How do you keep going even though you so badly wanna quit? How do you keep getting up when you fall?
The answer is simple. Because there’s no alternative.
Sometimes I wonder if the universe has a sense of humor because it sure feels like it. Every time I feel like I’m on top of life, something comes along to test that assumption. You were feeling all badass? Yeah. Let’s see how you handle this *insert all kinda crap*.
Obstacles. Obstacles. Obstacles.
People changing plans at the last minute. Kids getting sick. You have too much coffee in the afternoon so you can’t sleep, tossing and turning all night, meaning next day’s productivity is killed because you walk around like a freakin zombie (I love zombies but still…they are not productivity ninjas). Bills and more bills show up. More obstacles. And then the kids pass on the flu that evolves into a 16-day (and counting) melodrama. The To-Do list gets longer and longer so don’t get me started on that one. Oh, I almost forgot. Hormones. Yeah, those little suckers are in a league of their own. Taking the “obstacle” to the next level. Seriously universe? Was that really necessary?
Every time these obstacles arrive at my doorstep I face the same challenge. Do I get upset about it or do I take the high road? I’d say most of the time I get really angry, like latino-style angry. But then, when my suffering tags along as a sidekick to that anger, I wake up. I wake up because my suffering reminds me of what the wise Dr. Amy Johnson says, that “those feelings are kind reminders that your mind is busy. That’s all” Yes, that’s all. I know this. I honestly know this, but in the heat of the moment, I forget. Until I remember.
The thing is I’m human. That’s all. Having a human experience.
Dr. Amy Johnson talks about our human mind as a snowglobe that when it gets busy, the mind starts racing and the snowglobe gets shaken up and we can’t see clearly. My mind gets like that often, all shaken and cloudy and I can’t see. Then I remember that the only thing to do is nothing. There’s nothing I must do. No pressure to try to settle my mind. The mind clears up by itself, and the less we do, the less attention we give the swirling snow, the faster it’ll fall down, and the mind will be calm again. Ah! Peace. Life is good again.

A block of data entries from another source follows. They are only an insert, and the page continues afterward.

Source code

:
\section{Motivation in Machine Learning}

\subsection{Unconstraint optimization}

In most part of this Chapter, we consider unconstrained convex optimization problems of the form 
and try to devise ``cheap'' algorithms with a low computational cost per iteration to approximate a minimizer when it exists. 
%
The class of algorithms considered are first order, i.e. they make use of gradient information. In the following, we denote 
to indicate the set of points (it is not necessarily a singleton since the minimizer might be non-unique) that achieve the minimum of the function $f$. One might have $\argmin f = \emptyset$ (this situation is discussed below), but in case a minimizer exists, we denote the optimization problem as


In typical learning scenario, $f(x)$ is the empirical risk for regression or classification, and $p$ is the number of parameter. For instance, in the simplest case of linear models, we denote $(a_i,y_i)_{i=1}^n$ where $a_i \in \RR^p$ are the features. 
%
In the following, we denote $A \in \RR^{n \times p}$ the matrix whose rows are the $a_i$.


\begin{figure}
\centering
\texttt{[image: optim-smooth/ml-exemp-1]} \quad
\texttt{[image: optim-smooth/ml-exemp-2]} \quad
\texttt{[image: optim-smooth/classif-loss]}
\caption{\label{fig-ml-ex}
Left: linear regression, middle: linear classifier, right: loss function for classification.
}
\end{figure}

This is the thing with obstacles.
They land in our lap and demand attention. Our job is to solve whatever needs to be addressed in a practical sense. Yeah, kids need nurturing. Yes, bills need my attention. Yes, mother, I promise I’ll call you back tomorrow and go through all the details for this years Christmas family dinner (what is it with mothers and having the need to know in advance the arrangements for every single upcoming event...even if it’s months away?). That’s about it. Our job is not to let it shake up our globe though. That’s all. And if it still does shake us up and the snow is swirling like crazy all around us, then our job is yet to do nothing.

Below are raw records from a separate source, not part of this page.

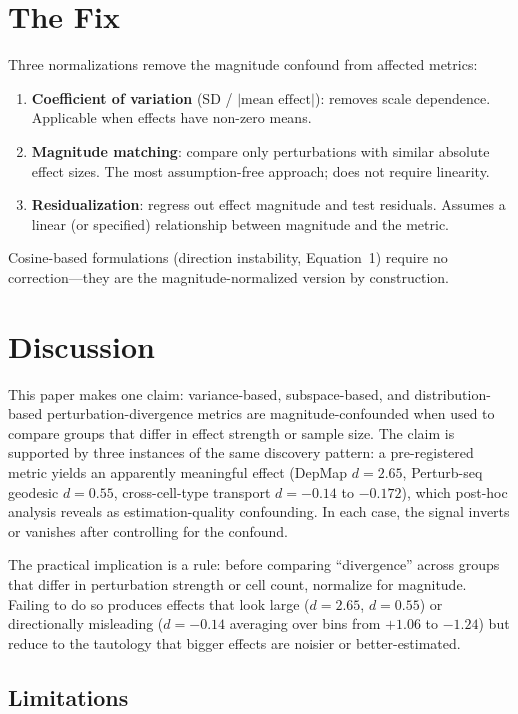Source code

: \documentclass[11pt]{article}
\begin{document}
\section{The Fix}

Three normalizations remove the magnitude confound from affected
metrics:

\begin{enumerate}
  \item \textbf{Coefficient of variation} (SD / $|\text{mean effect}|$):
    removes scale dependence. Applicable when effects have non-zero means.
  \item \textbf{Magnitude matching}: compare only perturbations with
    similar absolute effect sizes. The most assumption-free approach; does
    not require linearity.
  \item \textbf{Residualization}: regress out effect magnitude and test
    residuals. Assumes a linear (or specified) relationship between
    magnitude and the metric.
\end{enumerate}

Cosine-based formulations (direction instability, Equation~1) require no
correction---they are the magnitude-normalized version by construction.

\section{Discussion}

This paper makes one claim: variance-based, subspace-based, and
distribution-based perturbation-divergence metrics are
magnitude-confounded when used to compare groups that differ in effect
strength or sample size. The claim is supported by three instances of
the same discovery pattern: a pre-registered metric yields an apparently
meaningful effect (DepMap $d = 2.65$, Perturb-seq geodesic $d = 0.55$,
cross-cell-type transport $d = -0.14$ to $-0.172$), which post-hoc
analysis reveals as estimation-quality confounding. In each case, the
signal inverts or vanishes after controlling for the confound.

The practical implication is a rule: before comparing ``divergence''
across groups that differ in perturbation strength or cell count,
normalize for magnitude. Failing to do so produces effects that look
large ($d = 2.65$, $d = 0.55$) or directionally misleading ($d = -0.14$
averaging over bins from $+1.06$ to $-1.24$) but reduce to the
tautology that bigger effects are noisier
or better-estimated.

\subsection{Limitations}
\end{document}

Just let it settle by itself. It’s not our job to interfere with the mind. It’s not our job to clean up the mess. There’s nothing we have to do here but take a deep breath and rest in the comfort that the mind will clear all by itself. The mind will settle down without us having to do anything.

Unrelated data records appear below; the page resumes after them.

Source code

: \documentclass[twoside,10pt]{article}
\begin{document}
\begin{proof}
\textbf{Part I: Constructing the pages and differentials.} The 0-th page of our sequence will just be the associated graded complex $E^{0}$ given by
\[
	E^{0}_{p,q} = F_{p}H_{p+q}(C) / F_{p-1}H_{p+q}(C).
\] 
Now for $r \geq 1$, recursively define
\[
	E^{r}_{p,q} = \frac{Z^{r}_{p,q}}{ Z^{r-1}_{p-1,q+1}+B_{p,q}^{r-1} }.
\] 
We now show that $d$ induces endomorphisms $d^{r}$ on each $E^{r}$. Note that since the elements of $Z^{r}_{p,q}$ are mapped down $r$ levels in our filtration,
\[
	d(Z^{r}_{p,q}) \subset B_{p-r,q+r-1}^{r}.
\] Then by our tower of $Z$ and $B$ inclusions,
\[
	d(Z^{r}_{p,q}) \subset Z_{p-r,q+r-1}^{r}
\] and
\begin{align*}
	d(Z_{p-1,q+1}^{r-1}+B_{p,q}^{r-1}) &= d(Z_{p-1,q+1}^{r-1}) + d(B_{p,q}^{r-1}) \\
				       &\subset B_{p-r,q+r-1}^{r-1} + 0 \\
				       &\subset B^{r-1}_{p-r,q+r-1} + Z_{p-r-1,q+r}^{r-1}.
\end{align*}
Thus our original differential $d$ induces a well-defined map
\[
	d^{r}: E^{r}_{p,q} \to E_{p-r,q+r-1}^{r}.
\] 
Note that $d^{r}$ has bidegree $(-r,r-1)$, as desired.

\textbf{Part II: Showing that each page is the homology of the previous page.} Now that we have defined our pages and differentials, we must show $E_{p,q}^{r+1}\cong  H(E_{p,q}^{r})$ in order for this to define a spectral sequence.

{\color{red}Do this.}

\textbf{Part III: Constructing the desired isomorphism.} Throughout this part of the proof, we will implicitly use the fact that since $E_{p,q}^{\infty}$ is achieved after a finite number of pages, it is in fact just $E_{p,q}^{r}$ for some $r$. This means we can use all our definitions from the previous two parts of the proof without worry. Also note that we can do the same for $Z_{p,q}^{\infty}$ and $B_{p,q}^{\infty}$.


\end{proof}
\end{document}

Becoming unstoppable means that when we understand this, that the mind has a world of its own and can clear itself, then we can stop being preoccupied with whatever shook it up in the first place. We can keep doing what we are doing. We can keep moving towards where we wanna go. We can keep walking and not stop to try to fix whatever we perceive needs to be fixed because we know it’s self-regulating. The mind settles itself. Nothing is wrong. Nothing needs to be fixed.
Most of the obstacles we face are these kinda obstacles. Inner obstacles. And never the actual events. It’s us, getting in the way. It’s us trying to fix our minds. It’s like we’re standing in the middle of the snowglobe and we’re waving our arms frantically trying to get the snow to settle down. But we got it all wrong. If we would just leave it alone and calmly wait, it would settle pretty quickly.
If we would just not take it so seriously, it would settle pretty quickly.
If we would stop trying to figure out what “to do”, the snow would calmly fall to the ground, and we’d see clearly again. From a clear mind, we can see what needs to be done. We can see what direction to take. We can see that we’re ok. That we’re back feeling like ourselves again and that the snow was just a fleeting experience.
We can see that the obstacles were never actually there in the first place because from a peaceful mind we can see that we can figure it out. And when we see that we can figure something out then the problem doesn’t look like an obstacle any longer but merely an event. Another one of life’s events. We might find ourselves even enjoying these events in a way that we never thought was possible.
The alternative is not to get caught up in our snowglobe and fight with the imaginary snow storm happening inside our head.
The only sane alternative is to do nothing.
Let the snow settle and then keep focusing on the task at hand. With a clear mind you’ll know exactly what to do. You’ll see the next step. You’ll be unstoppable.
Unfuckwithable; (adj.) When you are truly at peace and in touch with yourself, and nothing anyone says or does bothers you, and no negativity or drama can touch you.